Gesta Romanorum Vol. I  (1871) 
Anonymous, translated by Charles Swan
Of the Incarnation of our Lord



A certain king was remarkable for three qualities. Firstly, he was braver than all men; secondly, he was wiser; and lastly, more beautiful. He lived a long time unmarried; and his counsellors would persuade him to take a wife. "My friends," said he, "it is clear to you that I am rich and powerful enough; and therefore want not wealth. Go, then, through town and country, and seek me out a beautiful and wise virgin; and if ye can find such a one, however poor she may be, I will marry her." The command was obeyed; they proceeded on their search, until at last they discovered a lady of royal extraction with the qualifications desired. But the king was not so easily satisfied, and determined to put her wisdom to the test.
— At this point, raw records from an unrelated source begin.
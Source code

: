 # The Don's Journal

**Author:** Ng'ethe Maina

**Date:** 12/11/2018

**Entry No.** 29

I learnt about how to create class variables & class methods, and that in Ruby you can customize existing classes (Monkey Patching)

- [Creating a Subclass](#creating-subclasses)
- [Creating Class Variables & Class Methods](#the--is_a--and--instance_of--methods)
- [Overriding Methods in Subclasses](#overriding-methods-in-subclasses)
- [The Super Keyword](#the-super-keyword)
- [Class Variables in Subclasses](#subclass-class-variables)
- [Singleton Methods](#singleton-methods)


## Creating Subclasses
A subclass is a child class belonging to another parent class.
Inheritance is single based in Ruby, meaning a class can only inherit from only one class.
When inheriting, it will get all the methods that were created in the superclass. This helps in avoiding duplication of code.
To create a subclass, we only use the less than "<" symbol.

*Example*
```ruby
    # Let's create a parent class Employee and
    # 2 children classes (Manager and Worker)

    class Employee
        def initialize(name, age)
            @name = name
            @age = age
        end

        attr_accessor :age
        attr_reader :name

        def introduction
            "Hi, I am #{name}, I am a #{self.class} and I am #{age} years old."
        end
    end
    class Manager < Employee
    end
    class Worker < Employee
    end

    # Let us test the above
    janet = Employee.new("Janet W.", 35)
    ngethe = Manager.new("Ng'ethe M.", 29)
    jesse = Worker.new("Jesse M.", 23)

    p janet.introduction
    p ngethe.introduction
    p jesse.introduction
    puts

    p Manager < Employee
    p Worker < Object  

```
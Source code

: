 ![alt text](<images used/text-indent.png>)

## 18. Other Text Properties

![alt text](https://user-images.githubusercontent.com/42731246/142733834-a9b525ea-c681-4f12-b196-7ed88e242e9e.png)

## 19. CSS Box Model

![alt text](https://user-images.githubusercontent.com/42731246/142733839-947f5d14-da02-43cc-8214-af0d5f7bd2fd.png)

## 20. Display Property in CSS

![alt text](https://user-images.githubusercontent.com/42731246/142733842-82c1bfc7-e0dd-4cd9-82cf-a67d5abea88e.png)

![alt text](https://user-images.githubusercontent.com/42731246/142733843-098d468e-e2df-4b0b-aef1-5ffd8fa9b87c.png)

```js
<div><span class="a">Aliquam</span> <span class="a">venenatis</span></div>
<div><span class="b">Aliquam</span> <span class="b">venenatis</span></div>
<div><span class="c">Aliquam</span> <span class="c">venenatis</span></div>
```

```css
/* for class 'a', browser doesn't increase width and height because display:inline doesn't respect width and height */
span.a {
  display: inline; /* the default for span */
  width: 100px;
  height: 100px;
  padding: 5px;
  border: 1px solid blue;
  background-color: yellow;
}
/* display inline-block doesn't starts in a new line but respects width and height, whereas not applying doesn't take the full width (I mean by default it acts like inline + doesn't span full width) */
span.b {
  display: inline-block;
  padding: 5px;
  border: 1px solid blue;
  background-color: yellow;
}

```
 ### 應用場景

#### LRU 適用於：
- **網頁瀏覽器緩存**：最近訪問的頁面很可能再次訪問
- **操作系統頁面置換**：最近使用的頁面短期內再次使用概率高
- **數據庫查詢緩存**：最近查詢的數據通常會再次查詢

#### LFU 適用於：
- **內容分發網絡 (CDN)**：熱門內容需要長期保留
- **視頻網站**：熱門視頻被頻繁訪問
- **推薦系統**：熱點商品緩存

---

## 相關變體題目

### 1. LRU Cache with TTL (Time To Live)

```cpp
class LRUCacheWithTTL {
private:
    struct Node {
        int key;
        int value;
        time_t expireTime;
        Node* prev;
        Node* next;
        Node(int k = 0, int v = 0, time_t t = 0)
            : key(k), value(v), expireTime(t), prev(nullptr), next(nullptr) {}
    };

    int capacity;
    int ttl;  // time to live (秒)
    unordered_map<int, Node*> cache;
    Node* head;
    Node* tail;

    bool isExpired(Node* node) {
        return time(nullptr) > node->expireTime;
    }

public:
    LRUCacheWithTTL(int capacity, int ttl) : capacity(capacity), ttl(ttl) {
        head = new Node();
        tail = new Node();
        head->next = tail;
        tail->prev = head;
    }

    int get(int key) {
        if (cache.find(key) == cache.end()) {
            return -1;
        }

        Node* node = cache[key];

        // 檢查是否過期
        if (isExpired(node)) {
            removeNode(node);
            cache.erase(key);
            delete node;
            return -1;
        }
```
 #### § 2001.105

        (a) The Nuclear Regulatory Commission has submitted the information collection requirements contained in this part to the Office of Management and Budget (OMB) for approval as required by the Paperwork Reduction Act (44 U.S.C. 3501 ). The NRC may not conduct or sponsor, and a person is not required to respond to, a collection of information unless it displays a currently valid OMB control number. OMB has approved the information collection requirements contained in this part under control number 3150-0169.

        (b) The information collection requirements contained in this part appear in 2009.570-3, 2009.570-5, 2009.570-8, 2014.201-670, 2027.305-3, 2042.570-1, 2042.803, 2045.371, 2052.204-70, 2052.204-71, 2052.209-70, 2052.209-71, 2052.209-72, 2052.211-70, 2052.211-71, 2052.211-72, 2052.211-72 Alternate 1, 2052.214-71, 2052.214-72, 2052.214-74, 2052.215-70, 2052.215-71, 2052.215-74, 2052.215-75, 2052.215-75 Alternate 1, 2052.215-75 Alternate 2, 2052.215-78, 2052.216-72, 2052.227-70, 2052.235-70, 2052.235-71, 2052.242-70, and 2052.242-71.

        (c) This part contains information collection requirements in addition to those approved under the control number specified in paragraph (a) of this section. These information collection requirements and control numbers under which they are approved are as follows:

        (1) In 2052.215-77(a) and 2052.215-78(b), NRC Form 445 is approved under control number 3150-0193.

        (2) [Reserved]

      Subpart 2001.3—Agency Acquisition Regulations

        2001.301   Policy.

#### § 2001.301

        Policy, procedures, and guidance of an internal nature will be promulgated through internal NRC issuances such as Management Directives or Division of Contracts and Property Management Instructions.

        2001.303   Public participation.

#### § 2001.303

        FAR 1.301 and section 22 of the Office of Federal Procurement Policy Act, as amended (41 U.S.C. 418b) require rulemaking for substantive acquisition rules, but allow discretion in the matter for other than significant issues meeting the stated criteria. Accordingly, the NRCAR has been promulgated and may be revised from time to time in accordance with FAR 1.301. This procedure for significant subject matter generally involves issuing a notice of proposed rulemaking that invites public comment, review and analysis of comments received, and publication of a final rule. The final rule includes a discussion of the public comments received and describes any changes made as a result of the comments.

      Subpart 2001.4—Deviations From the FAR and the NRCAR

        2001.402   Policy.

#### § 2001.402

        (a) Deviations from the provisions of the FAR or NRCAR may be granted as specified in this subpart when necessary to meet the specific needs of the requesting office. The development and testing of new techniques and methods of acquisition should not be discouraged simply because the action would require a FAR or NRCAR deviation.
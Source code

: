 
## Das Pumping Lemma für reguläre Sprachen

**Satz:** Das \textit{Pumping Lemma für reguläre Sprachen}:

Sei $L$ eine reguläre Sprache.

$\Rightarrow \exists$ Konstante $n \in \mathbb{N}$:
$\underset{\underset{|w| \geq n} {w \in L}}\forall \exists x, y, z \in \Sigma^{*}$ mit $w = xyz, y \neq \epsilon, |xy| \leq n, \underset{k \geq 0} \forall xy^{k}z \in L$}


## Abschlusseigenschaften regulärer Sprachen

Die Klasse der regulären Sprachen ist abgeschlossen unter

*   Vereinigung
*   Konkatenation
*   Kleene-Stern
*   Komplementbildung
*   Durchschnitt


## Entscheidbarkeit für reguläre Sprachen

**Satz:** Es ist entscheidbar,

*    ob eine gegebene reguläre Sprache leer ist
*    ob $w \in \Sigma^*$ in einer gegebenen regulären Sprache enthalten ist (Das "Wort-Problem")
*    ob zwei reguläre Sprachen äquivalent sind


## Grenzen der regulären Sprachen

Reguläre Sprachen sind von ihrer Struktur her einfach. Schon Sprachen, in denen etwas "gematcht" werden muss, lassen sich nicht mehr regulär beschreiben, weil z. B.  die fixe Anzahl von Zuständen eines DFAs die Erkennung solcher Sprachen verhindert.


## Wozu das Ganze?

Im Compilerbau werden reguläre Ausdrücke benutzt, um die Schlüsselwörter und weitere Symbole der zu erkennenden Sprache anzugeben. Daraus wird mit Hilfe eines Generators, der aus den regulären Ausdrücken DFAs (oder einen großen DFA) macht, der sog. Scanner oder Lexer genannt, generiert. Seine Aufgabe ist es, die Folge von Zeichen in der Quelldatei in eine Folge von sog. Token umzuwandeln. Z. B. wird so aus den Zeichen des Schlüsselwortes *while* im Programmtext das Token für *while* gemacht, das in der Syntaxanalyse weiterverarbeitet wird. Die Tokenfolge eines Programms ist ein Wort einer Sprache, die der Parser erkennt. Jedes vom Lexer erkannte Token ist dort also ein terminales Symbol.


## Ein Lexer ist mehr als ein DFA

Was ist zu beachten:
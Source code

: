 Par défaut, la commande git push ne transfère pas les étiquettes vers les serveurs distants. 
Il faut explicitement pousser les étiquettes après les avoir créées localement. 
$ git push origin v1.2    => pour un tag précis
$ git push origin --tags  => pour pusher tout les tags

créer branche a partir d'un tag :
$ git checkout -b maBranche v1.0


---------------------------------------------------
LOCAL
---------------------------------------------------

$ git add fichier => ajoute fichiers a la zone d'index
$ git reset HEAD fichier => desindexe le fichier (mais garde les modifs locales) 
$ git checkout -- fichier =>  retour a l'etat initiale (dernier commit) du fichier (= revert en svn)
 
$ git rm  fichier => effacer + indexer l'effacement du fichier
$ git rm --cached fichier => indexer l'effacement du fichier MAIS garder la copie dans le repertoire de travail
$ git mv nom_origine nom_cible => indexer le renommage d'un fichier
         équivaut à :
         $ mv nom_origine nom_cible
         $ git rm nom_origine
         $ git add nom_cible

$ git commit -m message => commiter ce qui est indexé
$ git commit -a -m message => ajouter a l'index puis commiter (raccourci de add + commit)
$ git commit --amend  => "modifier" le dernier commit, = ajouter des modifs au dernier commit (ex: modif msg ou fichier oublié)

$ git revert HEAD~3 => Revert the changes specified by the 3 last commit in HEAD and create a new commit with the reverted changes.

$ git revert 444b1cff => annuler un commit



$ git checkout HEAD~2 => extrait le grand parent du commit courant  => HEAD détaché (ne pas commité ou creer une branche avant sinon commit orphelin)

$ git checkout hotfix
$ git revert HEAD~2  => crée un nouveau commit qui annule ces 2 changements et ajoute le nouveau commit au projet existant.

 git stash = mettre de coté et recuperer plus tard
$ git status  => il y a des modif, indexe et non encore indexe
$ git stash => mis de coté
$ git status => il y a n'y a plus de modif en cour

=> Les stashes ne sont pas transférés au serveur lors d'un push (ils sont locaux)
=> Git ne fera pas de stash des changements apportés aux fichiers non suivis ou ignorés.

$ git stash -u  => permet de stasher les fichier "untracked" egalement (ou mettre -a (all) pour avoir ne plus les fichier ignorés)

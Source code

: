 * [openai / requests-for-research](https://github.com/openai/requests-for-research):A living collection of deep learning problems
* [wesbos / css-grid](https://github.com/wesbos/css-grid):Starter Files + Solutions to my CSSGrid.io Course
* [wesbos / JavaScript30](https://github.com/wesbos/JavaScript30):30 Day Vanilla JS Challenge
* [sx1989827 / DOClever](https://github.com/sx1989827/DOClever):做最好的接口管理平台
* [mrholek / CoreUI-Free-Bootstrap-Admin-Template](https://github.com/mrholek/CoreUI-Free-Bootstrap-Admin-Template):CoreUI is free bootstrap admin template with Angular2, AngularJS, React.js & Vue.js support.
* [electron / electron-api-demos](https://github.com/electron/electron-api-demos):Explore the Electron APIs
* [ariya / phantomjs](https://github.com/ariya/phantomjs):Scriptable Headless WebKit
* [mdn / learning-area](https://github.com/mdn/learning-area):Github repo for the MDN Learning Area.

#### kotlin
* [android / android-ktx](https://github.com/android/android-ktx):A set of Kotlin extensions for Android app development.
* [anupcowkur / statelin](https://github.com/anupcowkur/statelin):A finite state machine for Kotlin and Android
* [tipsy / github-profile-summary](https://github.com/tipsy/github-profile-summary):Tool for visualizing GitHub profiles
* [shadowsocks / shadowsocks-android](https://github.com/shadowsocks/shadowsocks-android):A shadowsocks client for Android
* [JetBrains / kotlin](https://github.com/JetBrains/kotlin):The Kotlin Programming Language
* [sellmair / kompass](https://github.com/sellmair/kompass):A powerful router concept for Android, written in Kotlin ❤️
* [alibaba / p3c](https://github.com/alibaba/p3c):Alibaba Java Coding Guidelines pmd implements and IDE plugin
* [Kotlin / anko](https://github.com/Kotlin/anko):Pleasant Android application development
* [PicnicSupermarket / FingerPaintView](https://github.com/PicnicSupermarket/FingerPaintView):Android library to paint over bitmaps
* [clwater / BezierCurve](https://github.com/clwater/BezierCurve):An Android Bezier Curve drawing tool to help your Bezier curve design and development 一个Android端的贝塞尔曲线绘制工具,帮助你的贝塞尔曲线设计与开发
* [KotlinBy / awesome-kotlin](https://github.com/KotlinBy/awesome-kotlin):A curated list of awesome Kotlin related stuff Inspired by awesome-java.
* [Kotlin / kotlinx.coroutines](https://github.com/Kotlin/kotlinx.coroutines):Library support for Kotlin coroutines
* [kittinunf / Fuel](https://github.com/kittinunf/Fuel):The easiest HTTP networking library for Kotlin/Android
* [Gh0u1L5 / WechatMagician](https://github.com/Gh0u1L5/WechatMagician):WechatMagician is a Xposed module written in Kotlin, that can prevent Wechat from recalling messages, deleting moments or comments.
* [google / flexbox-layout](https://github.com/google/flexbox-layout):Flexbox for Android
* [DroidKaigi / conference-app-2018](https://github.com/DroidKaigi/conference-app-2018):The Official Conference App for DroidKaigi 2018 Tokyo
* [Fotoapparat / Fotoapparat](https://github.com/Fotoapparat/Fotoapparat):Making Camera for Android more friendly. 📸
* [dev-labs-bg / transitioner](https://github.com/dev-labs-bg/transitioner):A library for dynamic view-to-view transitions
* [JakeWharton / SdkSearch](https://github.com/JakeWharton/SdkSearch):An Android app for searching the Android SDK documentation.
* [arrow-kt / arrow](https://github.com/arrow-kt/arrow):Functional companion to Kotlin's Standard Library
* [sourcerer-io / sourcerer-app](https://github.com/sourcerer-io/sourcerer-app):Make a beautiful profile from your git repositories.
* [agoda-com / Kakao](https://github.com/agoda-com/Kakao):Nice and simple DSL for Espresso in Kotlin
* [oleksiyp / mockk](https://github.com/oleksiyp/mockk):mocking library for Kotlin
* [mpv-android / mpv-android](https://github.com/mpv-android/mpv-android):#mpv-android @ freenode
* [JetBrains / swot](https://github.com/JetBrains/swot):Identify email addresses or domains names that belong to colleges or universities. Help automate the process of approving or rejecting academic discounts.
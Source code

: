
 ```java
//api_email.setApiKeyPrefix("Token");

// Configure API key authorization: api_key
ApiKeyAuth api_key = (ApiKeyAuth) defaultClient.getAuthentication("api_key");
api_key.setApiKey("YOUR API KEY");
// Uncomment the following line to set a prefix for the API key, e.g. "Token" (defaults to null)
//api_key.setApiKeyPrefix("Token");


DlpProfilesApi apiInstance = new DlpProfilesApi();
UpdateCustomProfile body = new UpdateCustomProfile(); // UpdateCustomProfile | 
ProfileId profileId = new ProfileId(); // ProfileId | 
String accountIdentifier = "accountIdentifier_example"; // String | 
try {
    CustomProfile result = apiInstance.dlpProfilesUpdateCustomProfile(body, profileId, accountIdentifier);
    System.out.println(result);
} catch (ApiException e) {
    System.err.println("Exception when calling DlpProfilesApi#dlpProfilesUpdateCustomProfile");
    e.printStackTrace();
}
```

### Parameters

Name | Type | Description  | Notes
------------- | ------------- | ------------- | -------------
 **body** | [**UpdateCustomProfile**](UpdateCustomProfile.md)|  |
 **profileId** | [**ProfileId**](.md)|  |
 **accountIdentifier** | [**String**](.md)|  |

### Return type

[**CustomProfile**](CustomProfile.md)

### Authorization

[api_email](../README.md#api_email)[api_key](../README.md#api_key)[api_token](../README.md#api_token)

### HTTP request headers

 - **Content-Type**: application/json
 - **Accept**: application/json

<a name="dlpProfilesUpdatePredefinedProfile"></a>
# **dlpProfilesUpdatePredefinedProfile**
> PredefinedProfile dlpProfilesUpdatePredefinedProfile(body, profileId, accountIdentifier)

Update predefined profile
He sent to the lady by a herald a piece of linen cloth, three inches square; and bade her contrive to make for him a shirt exactly fitted to his body. "Then," added he, "she shall be my wife." The messenger, thus commissioned, departed on his errand, and respectfully presented the cloth, with the request of the king. "How can I comply with it," exclaimed the lady, "when the cloth is but three inches square? It is impossible to make a shirt of that; but bring me a vessel in which I may work, and I promise to make the shirt long enough for the body." The messenger returned with the reply of the virgin, and the king immediately sent a sumptuous vessel, by means of which she extended the cloth to the required size, and completed the shirt. Whereupon the wise king married her.


My beloved, the king is God; the virgin, the mother of Christ; who was also the chosen vessel. By the messenger, is meant Gabriel. The cloth, is the Grace of God, which, by proper care and labour, is made sufficient for man's salvation.